But we all laughed about it, and those guys laughed
and enjoyed the audition. And as I was leaving the room, one of the producers
said—and Hollywood is known to be a tough business, I guess every
business is tough—"Hey!" And I turned around, and he said, "Tell your
mother you did well." And I just smiled and said "Thanks." And they smiled and
nodded, and I got the part. It was filmed at an American Legion hall I passed
every day—it's very famous, a lot of things are shot there. I got a
chance to work with Debbie Allen—see, I love this stuff, I really love
it. People rolling around having fun; that was my first acting job. I love
stand-up very much, and in fact, I'm going back on the road more now. But I've
been lucky at all this stuff. I love acting and writing, and I have a book out
now that's done well, and I have Senior Skip Day coming out on DVD, and I had a great time doing that! I mean, I sound
like an idiot when I talk about these things, but I love this stuff.
Senior Skip Day (2008)—"Mr. Frankfurt Dickwalder"
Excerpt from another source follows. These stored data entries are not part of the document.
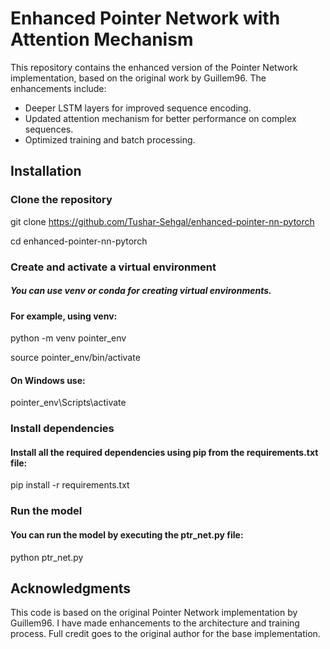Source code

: # Enhanced Pointer Network with Attention Mechanism

This repository contains the enhanced version of the Pointer Network implementation, based on the original work by Guillem96. The enhancements include:
- Deeper LSTM layers for improved sequence encoding.
- Updated attention mechanism for better performance on complex sequences.
- Optimized training and batch processing.

## Installation

### Clone the repository

git clone https://github.com/Tushar-Sehgal/enhanced-pointer-nn-pytorch

cd enhanced-pointer-nn-pytorch

### Create and activate a virtual environment

##### You can use venv or conda for creating virtual environments.

#### For example, using venv:

python -m venv pointer_env

source pointer_env/bin/activate

#### On Windows use:

pointer_env\\Scripts\\activate

### Install dependencies

#### Install all the required dependencies using pip from the requirements.txt file:

pip install -r requirements.txt

### Run the model

#### You can run the model by executing the ptr_net.py file:

python ptr_net.py

## Acknowledgments

This code is based on the original Pointer Network implementation by Guillem96. I have made enhancements to the architecture and training process. Full credit goes to the original author for the base implementation.
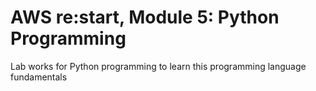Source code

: # AWS re:start, Module 5: Python Programming
Lab works for Python programming to learn this programming language fundamentals

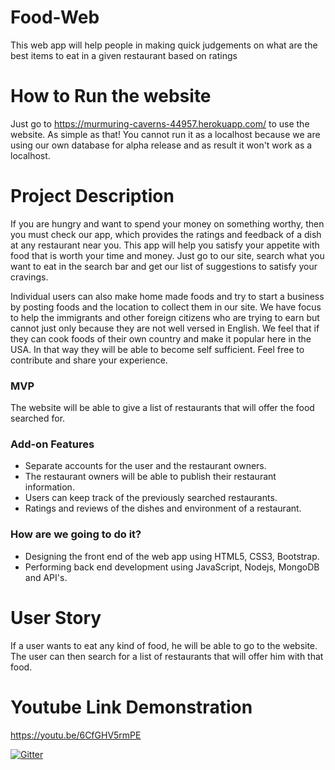 # Food-Web
This web app will help people in making quick judgements on what are the best items to eat in a given restaurant based on ratings

# How to Run the website
Just go to https://murmuring-caverns-44957.herokuapp.com/ to use the website. As simple as that! You cannot run it as a localhost because we are using our own database for alpha release and as result it won't work as a localhost.


# Project Description
If you are hungry and want to spend your money on something worthy, then you must check our app, which provides the ratings and feedback of a dish at any restaurant near you. This app will help you satisfy your appetite with food that is worth your time and money. Just go to our site, search what you want to eat in the search bar and get our list of suggestions to satisfy your cravings. 

Individual users can also make home made foods and try to start a business by posting foods and the location to collect them in our site. We have focus to help the immigrants and other foreign citizens who are trying to earn but cannot just only because they are not well versed in English. We feel that if they can cook foods of their own country and make it popular here in the USA. In that way they will be able to become self sufficient. Feel free to contribute and share your experience. 


### MVP
The website will be able to give a list of restaurants that will offer the food searched for.

### Add-on Features
- Separate accounts for the user and the restaurant owners. 
- The restaurant owners will be able to publish their restaurant information.
- Users can keep track of the previously searched restaurants.
- Ratings and reviews of the dishes and environment of a restaurant.

### How are we going to do it?
- Designing the front end of the web app using HTML5, CSS3, Bootstrap.
- Performing back end development using JavaScript, Nodejs, MongoDB and API's. 

# User Story
If a user wants to eat any kind of food, he will be able to go to the website. The user can then search for a list of restaurants that will offer him with that food.

# Youtube Link Demonstration
https://youtu.be/6CfGHV5rmPE


[![Gitter](https://badges.gitter.im/Join%20Chat.svg)](https://gitter.im/FoodEnthusiasts/FoodEnthusiastsChatForum?utm_source=badge&utm_medium=badge&utm_campaign=pr-badge&utm_content=badge)
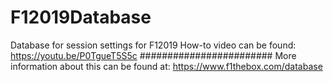 # F12019Database
Database for session settings for F12019
How-to video can be found: https://youtu.be/P0TgueT5S5c
########################
More information about this can be found at: https://www.f1thebox.com/database
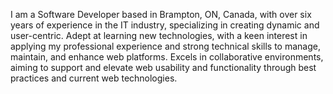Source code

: I am a Software Developer based in Brampton, ON, Canada, with over six years of experience in the IT industry, specializing in creating dynamic and user-centric. Adept at learning new technologies, with a keen interest in applying my professional experience and strong technical skills to manage, maintain, and enhance web platforms. Excels in collaborative environments, aiming to support and elevate web usability and functionality through best practices and current web technologies.
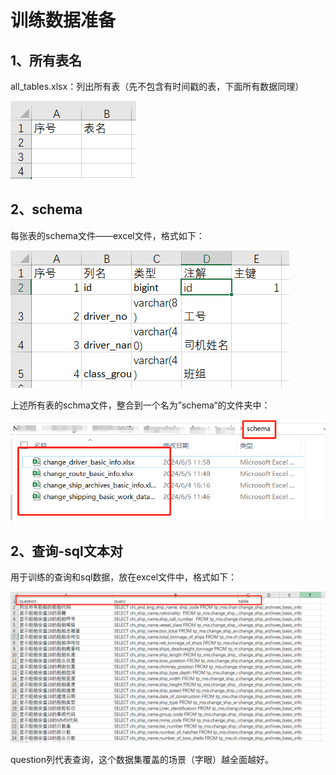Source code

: # 训练数据准备

## 1、所有表名

all_tables.xlsx：列出所有表（先不包含有时间戳的表，下面所有数据同理）

![1718794705640](1718794705640.png)



## 2、schema

每张表的schema文件——excel文件，格式如下：

![1718794012700](1718794012700.png)

上述所有表的schma文件，整合到一个名为”schema“的文件夹中：

![1718794077630](1718794077630.png)



## 2、查询-sql文本对

用于训练的查询和sql数据，放在excel文件中，格式如下：

![1718794184274](1718794184274.png)

question列代表查询，这个数据集覆盖的场景（字眼）越全面越好。

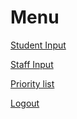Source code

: <html>
<body>
<h1>Menu</h1>

<p><a href="student">Student Input</a></p>
<p><a href="staff">Staff Input</a></p>
<p><a href="ejkesler.github.io/air_conditioning.github.io">Priority list</a></p>
<p><a href="coolmathgames.com">Logout</a></p>
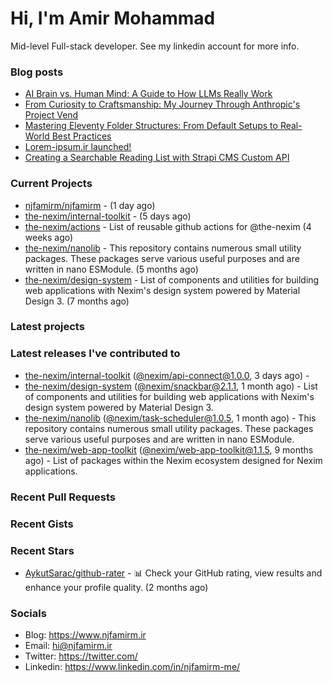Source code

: # Hi, I'm Amir Mohammad

Mid-level Full-stack developer. See my linkedin account for more info.

### Blog posts

- [AI Brain vs. Human Mind: A Guide to How LLMs Really Work](https://www.njfamirm.ir/en/blog/ai-vs-human-brain/)
- [From Curiosity to Craftsmanship: My Journey Through Anthropic&#39;s Project Vend](https://www.njfamirm.ir/en/blog/learn-from-anthropic-project-vend/)
- [Mastering Eleventy Folder Structures: From Default Setups to Real-World Best Practices](https://www.njfamirm.ir/en/blog/eleventy-folder-structure-guide/)
- [Lorem-ipsum.ir launched!](https://www.njfamirm.ir/en/blog/lorem-ipsum-ir-launched/)
- [Creating a Searchable Reading List with Strapi CMS Custom API](https://www.njfamirm.ir/en/blog/strapi-custom-api/)


### Current Projects

- [njfamirm/njfamirm](https://github.com/njfamirm/njfamirm) -  (1 day ago)
- [the-nexim/internal-toolkit](https://github.com/the-nexim/internal-toolkit) -  (5 days ago)
- [the-nexim/actions](https://github.com/the-nexim/actions) - List of reusable github actions for @the-nexim (4 weeks ago)
- [the-nexim/nanolib](https://github.com/the-nexim/nanolib) - This repository contains numerous small utility packages. These packages serve various useful purposes and are written in nano ESModule. (5 months ago)
- [the-nexim/design-system](https://github.com/the-nexim/design-system) - List of components and utilities for building web applications with Nexim&#39;s design system powered by Material Design 3. (7 months ago)

### Latest projects


### Latest releases I've contributed to

- [the-nexim/internal-toolkit](https://github.com/the-nexim/internal-toolkit) ([@nexim/api-connect@1.0.0](https://github.com/the-nexim/internal-toolkit/releases/tag/%40nexim/api-connect%401.0.0), 3 days ago) - 
- [the-nexim/design-system](https://github.com/the-nexim/design-system) ([@nexim/snackbar@2.1.1](https://github.com/the-nexim/design-system/releases/tag/%40nexim/snackbar%402.1.1), 1 month ago) - List of components and utilities for building web applications with Nexim&#39;s design system powered by Material Design 3.
- [the-nexim/nanolib](https://github.com/the-nexim/nanolib) ([@nexim/task-scheduler@1.0.5](https://github.com/the-nexim/nanolib/releases/tag/%40nexim/task-scheduler%401.0.5), 1 month ago) - This repository contains numerous small utility packages. These packages serve various useful purposes and are written in nano ESModule.
- [the-nexim/web-app-toolkit](https://github.com/the-nexim/web-app-toolkit) ([@nexim/web-app-toolkit@1.1.5](https://github.com/the-nexim/web-app-toolkit/releases/tag/%40nexim/web-app-toolkit%401.1.5), 9 months ago) - List of packages within the Nexim ecosystem designed for Nexim applications.

### Recent Pull Requests


### Recent Gists


### Recent Stars

- [AykutSarac/github-rater](https://github.com/AykutSarac/github-rater) - 📊 Check your GitHub rating, view results and enhance your profile quality. (2 months ago)

### Socials

- Blog: https://www.njfamirm.ir
- Email: hi@njfamirm.ir
- Twitter: https://twitter.com/
- Linkedin: https://www.linkedin.com/in/njfamirm-me/
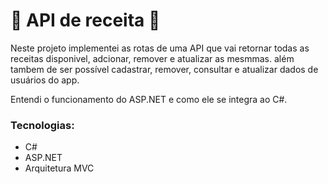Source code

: # :cake: API de receita :cake:

Neste projeto implementei as rotas de uma API que vai retornar todas as receitas disponivel, adcionar, remover e atualizar as mesmmas. além tambem de ser possível cadastrar, remover, consultar e atualizar dados de usuários do app.

Entendi o funcionamento do ASP.NET e como ele se integra ao C#.

### Tecnologias:

* C#
* ASP.NET
* Arquitetura MVC
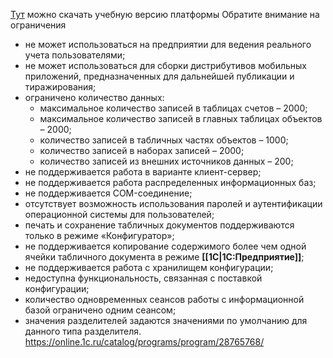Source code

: [Тут](https://online.1c.ru/catalog/programs/program/28765768/) можно скачать учебную версию платформы
Обратите внимание на ограничения
- не может использоваться на предприятии для ведения реального учета пользователями;
- не может использоваться для сборки дистрибутивов мобильных приложений, предназначенных для дальнейшей публикации и тиражирования;
- ограничено количество данных:
	- максимальное количество записей в таблицах счетов – 2000;
	- максимальное количество записей в главных таблицах объектов – 2000;
	- количество записей в табличных частях объектов – 1000;
	- количество записей в наборах записей – 2000;
	- количество записей из внешних источников данных – 200;
- не поддерживается работа в варианте клиент-сервер;
- не поддерживается работа распределенных информационных баз;
- не поддерживается COM-соединение;
- отсутствует возможность использования паролей и аутентификации операционной системы для пользователей;
- печать и сохранение табличных документов поддерживаются только в режиме «Конфигуратор»;
- не поддерживается копирование содержимого более чем одной ячейки табличного документа в режиме **[[1С|1С:Предприятие]]**;
- не поддерживается работа с хранилищем конфигурации;
- недоступна функциональность, связанная с поставкой конфигурации;
- количество одновременных сеансов работы с информационной базой ограничено одним сеансом;
- значения разделителей задаются значениями по умолчанию для данного типа разделителя.
https://online.1c.ru/catalog/programs/program/28765768/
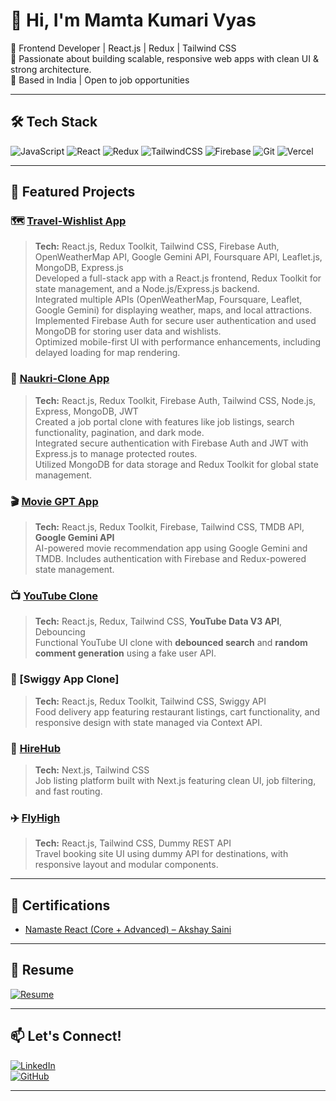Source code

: # 👋 Hi, I'm Mamta Kumari Vyas

🚀 Frontend Developer | React.js | Redux | Tailwind CSS  
🎯 Passionate about building scalable, responsive web apps with clean UI & strong architecture.  
📍 Based in India | Open to job opportunities

---

## 🛠️ Tech Stack  
![JavaScript](https://img.shields.io/badge/-JavaScript-black?style=flat-square&logo=javascript)
![React](https://img.shields.io/badge/-React-blue?style=flat-square&logo=react)
![Redux](https://img.shields.io/badge/-Redux-purple?style=flat-square&logo=redux)
![TailwindCSS](https://img.shields.io/badge/-TailwindCSS-38b2ac?style=flat-square&logo=tailwind-css)
![Firebase](https://img.shields.io/badge/-Firebase-orange?style=flat-square&logo=firebase)
![Git](https://img.shields.io/badge/-Git-black?style=flat-square&logo=git)
![Vercel](https://img.shields.io/badge/-Vercel-black?style=flat-square&logo=vercel)

---

## 📂 Featured Projects

### 🗺️ [Travel-Wishlist App](https://travelwishlist-app.netlify.app)  
> **Tech:** React.js, Redux Toolkit, Tailwind CSS, Firebase Auth, OpenWeatherMap API, Google Gemini API, Foursquare API, Leaflet.js, MongoDB, Express.js  
Developed a full-stack app with a React.js frontend, Redux Toolkit for state management, and a Node.js/Express.js backend.  
Integrated multiple APIs (OpenWeatherMap, Foursquare, Leaflet, Google Gemini) for displaying weather, maps, and local attractions.  
Implemented Firebase Auth for secure user authentication and used MongoDB for storing user data and wishlists.  
Optimized mobile-first UI with performance enhancements, including delayed loading for map rendering.

### 💼 [Naukri-Clone App](https://magnificent-boba-89be27.netlify.app)  
> **Tech:** React.js, Redux Toolkit, Firebase Auth, Tailwind CSS, Node.js, Express, MongoDB, JWT  
Created a job portal clone with features like job listings, search functionality, pagination, and dark mode.  
Integrated secure authentication with Firebase Auth and JWT with Express.js to manage protected routes.  
Utilized MongoDB for data storage and Redux Toolkit for global state management.

### 🎬 [Movie GPT App](https://moviesgpt-webapp.netlify.app)  
> **Tech:** React.js, Redux Toolkit, Firebase, Tailwind CSS, TMDB API, **Google Gemini API**  
AI-powered movie recommendation app using Google Gemini and TMDB. Includes authentication with Firebase and Redux-powered state management.

### 📺 [YouTube Clone](https://roaring-twilight-7ffa8d.netlify.app)  
> **Tech:** React.js, Redux, Tailwind CSS, **YouTube Data V3 API**, Debouncing  
Functional YouTube UI clone with **debounced search** and **random comment generation** using a fake user API.

### 🍔 [Swiggy App Clone] 
> **Tech:** React.js, Redux Toolkit, Tailwind CSS, Swiggy API  
Food delivery app featuring restaurant listings, cart functionality, and responsive design with state managed via Context API.

### 💼 [HireHub](https://hire-hub-nine.vercel.app)  
> **Tech:** Next.js, Tailwind CSS  
Job listing platform built with Next.js featuring clean UI, job filtering, and fast routing.

### ✈️ [FlyHigh](https://flyhigh-6b870.web.app)  
> **Tech:** React.js, Tailwind CSS, Dummy REST API  
Travel booking site UI using dummy API for destinations, with responsive layout and modular components.

---

## 📜 Certifications
- [Namaste React (Core + Advanced) – Akshay Saini](https://namastedev.com/mamtavyas1990/certificates/namaste-react)

---

## 📄 Resume  
[![Resume](https://img.shields.io/badge/-View%20Resume-green?style=flat-square&logo=adobeacrobatreader)](https://github.com/mamta-vyas/mamta-vyas/blob/main/fullstackres.pdf)

---

## 📫 Let's Connect!
[![LinkedIn](https://img.shields.io/badge/-LinkedIn-blue?style=flat-square&logo=linkedin)](https://www.linkedin.com/in/mamtavyas)  
[![GitHub](https://img.shields.io/badge/-GitHub-black?style=flat-square&logo=github)](https://github.com/mamta-vyas)

---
LM: It's just funny. Again, I have to say this, and it sounds knuckleheaded,
but it's true: There isn't a day on the set, even on the ones that don't turn
out that well, that I haven't loved. Because there isn't a day that I really
don't try—you know, you're writing something new, you say to the
director, "How about this? How about that?" And people get to know what I bring
to the party. It either annoys them or it doesn't. Evan Wasserstrom had written
the script, and I'd met the producer, George Gallo—this guy wrote Midnight
Run, which I think is one of the best movies ever made. I put really
good comedies up there with Raging Bull
or Sophie's Choice. To me, a
great comedy and a warm comedy—a good buddy picture, if it's done well,
it's as good as Casablanca.
AVC: It's an undervalued genre.
LM: In
fact, come to think of it, Casablanca is a buddy movie. But at
any rate, I came to this thing, and from the first day in the trailer, we had
the best time on the set. Nick Weiss, who was a first-time director, really
said, "Let's try and be good at this. Let's try and be fun. Let's try and find
things that work." And you know what? I think it does. Now, they didn't get a
distribution deal. It's not going to be at a theater near you. And that's the
way it goes. It's not that it's smooth as silk, but it won't be an hour and a
half wasted.
AVC: That's the conundrum of the character
actor. When you're doing something like that, are you focused on making your
scenes as funny as possible, or serving the film as a whole?
LM: There's
sometimes a vaudevillian sense of comedy in American movies, in a good sense.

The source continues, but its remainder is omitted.